The 2018 Edward A. Dickson Emeritus/a Professorship has been awarded to UCR Emeritus/a Professors David Fairris, Department of Economics; Wendy Rogers, Department of Dance; and Susan Hackwood, Department of Electrical & Computer Engineering.
The three awardees were recommended by the University Committee on Faculty Welfare.
“We received a number of quality proposals and had to examine them very carefully to select the winners,” said Daniel Jeske, committee chair and professor of statistics at UCR. “The role of the faculty welfare committee in selecting the Dickson awardees is among the most enjoyable responsibilities of the committee.”

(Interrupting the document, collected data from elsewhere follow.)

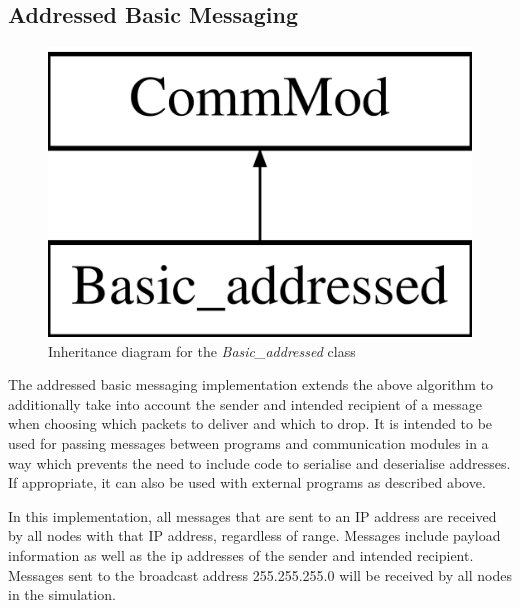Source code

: \subsection{Addressed Basic Messaging}
\begin{figure}
\centering
\includegraphics[scale=0.2]{../documentation/latex/class_basic__addressed}	
\caption{Inheritance diagram for the \textit{Basic\_addressed} class}
\end{figure}

The addressed basic messaging implementation extends the above algorithm to additionally take into account the sender and intended recipient of a message when choosing which packets to deliver and which to drop. It is intended to be used for passing messages between programs and communication modules in a way which prevents the need to include code to serialise and deserialise addresses. If appropriate, it can also be used with external programs as described above.

In this implementation, all messages that are sent to an IP address are received by all nodes with that IP address, regardless of range. Messages include payload information as well as the ip addresses of the sender and intended recipient. Messages sent to the broadcast address 255.255.255.0 will be received by all nodes in the simulation.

The Edward A. Dickson Emeritus/a Professorship Award is presented yearly to an emeritus/a professor on the basis of a compelling project in teaching, research, or public service activities. Awardee(s) shall be known as the Edward A. Dickson Emeritus/a Professor for the duration of the award (one year). Recipients also receive a monetary award of up to $6,000 and up to $3,000 in research support.
Fairris, former vice provost for undergraduate education and professor emeritus of economics, was honored for his research surrounding minimum wage. In an online survey, Fairris asks supporters of minimum wage the following: “Is the moral basis for a minimum wage to improve the income of the working poor or to insure a right to decent pay?” The answer, he said, will have important implications for policy discussions regarding minimum wage.
“In the former case, a variety of policy instruments besides minimum wages is available to achieve the goal (e.g., earned income tax credits). In the latter, minimum wages are the only measure by which society prevents jobs from existing that do not provide decent pay.”
Rogers, choreographer and performer for over 40 years and professor emerita in the Department of Dance, was recognized for her work creating, producing, and performing in “beginning(s), middle(s) and end(s).” The new choreography, including a commissioned work for company members of the San Diego Dance Theater, will premiere in April 2019 at the annual Live Arts Festival in San Diego. Rogers said the process of creating anew by revisiting the active legacy of her body of work will provide an opportunity to reflect on both artistic form and the poetic metaphors of life’s passage.
Hackwood, executive director of the California Council on Science and Technology, or CCST, and a professor emerita of electrical and computer engineering, has been awarded for her work in the Science to Policy Program at UCR. The program, a partnership with CCST, aims to help doctoral students explore how a graduate in the sciences can become a welcome, known, and trusted voice in public policy. Hackwood, the founding Dean of the Marlan and Rosemary Bourns College of Engineering, said she will put all funds from the award into the policy program.